His theological position—that the Quran itself supports Jewish claims to the land of Israel and that Muslim recognition of this represents fulfillment of prophecy—directly challenges both traditional Islamic anti-Zionism and assumptions about inherent religious conflict. However, he also admitted that advancing such arguments publicly in Morocco nearly resulted in imprisonment, illustrating the risks these moderate voices face.

The Question of Authenticity and Representation

Critical observers might question whether Sharaka's speakers represent genuine grassroots sentiment or merely exceptional individuals whose views don't reflect broader Arab and Muslim populations. The speakers themselves addressed this concern directly, with Fatima asserting that "the majority of Muslims and Arabs living in our countries are like us" but remain silent due to social and political pressures.

The organization's methodology of targeting influential individuals rather than conducting mass outreach suggests recognition that changing elite opinion may be more effective than attempting to shift popular sentiment directly. Their success in bringing hundreds of Moroccans to Holocaust education programs and their social media reach to "tens of thousands" of regional followers indicates some broader resonance.

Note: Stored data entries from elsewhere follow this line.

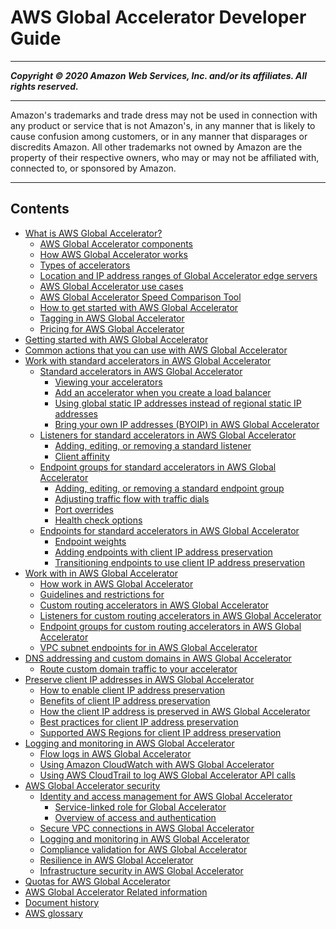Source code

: # AWS Global Accelerator Developer Guide

-----
*****Copyright &copy; 2020 Amazon Web Services, Inc. and/or its affiliates. All rights reserved.*****

-----
Amazon's trademarks and trade dress may not be used in 
     connection with any product or service that is not Amazon's, 
     in any manner that is likely to cause confusion among customers, 
     or in any manner that disparages or discredits Amazon. All other 
     trademarks not owned by Amazon are the property of their respective
     owners, who may or may not be affiliated with, connected to, or 
     sponsored by Amazon.

-----
## Contents
+ [What is AWS Global Accelerator?](what-is-global-accelerator.md)
   + [AWS Global Accelerator components](introduction-components.md)
   + [How AWS Global Accelerator works](introduction-how-it-works.md)
   + [Types of accelerators](introduction-accelerator-types.md)
   + [Location and IP address ranges of Global Accelerator edge servers](introduction-ip-ranges.md)
   + [AWS Global Accelerator use cases](introduction-benefits-of-migrating.md)
   + [AWS Global Accelerator Speed Comparison Tool](introduction-speed-comparison-tool.md)
   + [How to get started with AWS Global Accelerator](introduction-get-started.md)
   + [Tagging in AWS Global Accelerator](tagging-in-global-accelerator.md)
   + [Pricing for AWS Global Accelerator](introduction-pricing.md)
+ [Getting started with AWS Global Accelerator](getting-started.md)
+ [Common actions that you can use with AWS Global Accelerator](global-accelerator-actions.md)
+ [Work with standard accelerators in AWS Global Accelerator](work-with-standard-accelerators.md)
   + [Standard accelerators in AWS Global Accelerator](about-accelerators.md)
      + [Viewing your accelerators](about-accelerators.viewing.md)
      + [Add an accelerator when you create a load balancer](about-accelerators.alb-accelerator.md)
      + [Using global static IP addresses instead of regional static IP addresses](about-accelerators.eip-accelerator.md)
      + [Bring your own IP addresses (BYOIP) in AWS Global Accelerator](using-byoip.md)
   + [Listeners for standard accelerators in AWS Global Accelerator](about-listeners.md)
      + [Adding, editing, or removing a standard listener](about-listeners.creating-listeners.md)
      + [Client affinity](about-listeners-client-affinity.md)
   + [Endpoint groups for standard accelerators in AWS Global Accelerator](about-endpoint-groups.md)
      + [Adding, editing, or removing a standard endpoint group](about-endpoint-groups.create-endpoint-group.md)
      + [Adjusting traffic flow with traffic dials](about-endpoint-groups-traffic-dial.md)
      + [Port overrides](about-endpoint-groups-port-override.md)
      + [Health check options](about-endpoint-groups-health-check-options.md)
   + [Endpoints for standard accelerators in AWS Global Accelerator](about-endpoints.md)
      + [Endpoint weights](about-endpoints-endpoint-weights.md)
      + [Adding endpoints with client IP address preservation](about-endpoints.sipp-caveats.md)
      + [Transitioning endpoints to use client IP address preservation](about-endpoints.transition-to-IP-preservation.md)
+ [Work with in AWS Global Accelerator](work-with-custom-routing-accelerators.md)
   + [How work in AWS Global Accelerator](about-custom-routing-how-it-works.md)
   + [Guidelines and restrictions for](about-custom-routing-guidelines.md)
   + [Custom routing accelerators in AWS Global Accelerator](about-custom-routing-accelerators.md)
   + [Listeners for custom routing accelerators in AWS Global Accelerator](about-custom-routing-listeners.md)
   + [Endpoint groups for custom routing accelerators in AWS Global Accelerator](about-custom-routing-endpoint-groups.md)
   + [VPC subnet endpoints for in AWS Global Accelerator](about-custom-routing-endpoints.md)
+ [DNS addressing and custom domains in AWS Global Accelerator](dns-addressing-custom-domains.md)
   + [Route custom domain traffic to your accelerator](dns-addressing-custom-domains.mapping-your-custom-domain.md)
+ [Preserve client IP addresses in AWS Global Accelerator](preserve-client-ip-address.md)
   + [How to enable client IP address preservation](preserve-client-ip-address.how-to-enable-preservation.md)
   + [Benefits of client IP address preservation](preserve-client-ip-address.benefits-of-preservation.md)
   + [How the client IP address is preserved in AWS Global Accelerator](preserve-client-ip-address.headers.md)
   + [Best practices for client IP address preservation](best-practices-aga.md)
   + [Supported AWS Regions for client IP address preservation](preserve-client-ip-address.regions.md)
+ [Logging and monitoring in AWS Global Accelerator](monitoring-global-accelerator.md)
   + [Flow logs in AWS Global Accelerator](monitoring-global-accelerator.flow-logs.md)
   + [Using Amazon CloudWatch with AWS Global Accelerator](cloudwatch-monitoring.md)
   + [Using AWS CloudTrail to log AWS Global Accelerator API calls](logging-using-cloudtrail.md)
+ [AWS Global Accelerator security](security.md)
   + [Identity and access management for AWS Global Accelerator](auth-and-access-control.md)
      + [Service-linked role for Global Accelerator](using-service-linked-roles.md)
      + [Overview of access and authentication](auth_access_overview.md)
   + [Secure VPC connections in AWS Global Accelerator](secure-vpc-connections.md)
   + [Logging and monitoring in AWS Global Accelerator](logging-and-monitoring.md)
   + [Compliance validation for AWS Global Accelerator](compliance-validation.md)
   + [Resilience in AWS Global Accelerator](disaster-recovery-resiliency.md)
   + [Infrastructure security in AWS Global Accelerator](infrastructure-security.md)
+ [Quotas for AWS Global Accelerator](limits-global-accelerator.md)
+ [AWS Global Accelerator Related information](Resources.md)
+ [Document history](WhatsNew.md)
+ [AWS glossary](glossary.md)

Security and Strategic Considerations

The presentation occurred against the backdrop of ongoing regional conflicts, including the October 7, 2023 Hamas attacks and subsequent warfare. Israeli speaker Noam, who responded to those attacks as a reservist, framed Sharaka's work explicitly as strategic response to terrorism: "the only real revenge or real victory" against Hamas's goal of canceling the Abraham Accords' expansion would be achieving more peace agreements.

This framing positions moderate Arab voices not as naive peaceniks but as strategic partners in confronting shared enemies. The speakers consistently characterized groups like Hamas, Hezbollah, and the Houthis as obstacles to both Israeli security and Arab progress, suggesting alignment rather than contradiction between security concerns and peace-building efforts.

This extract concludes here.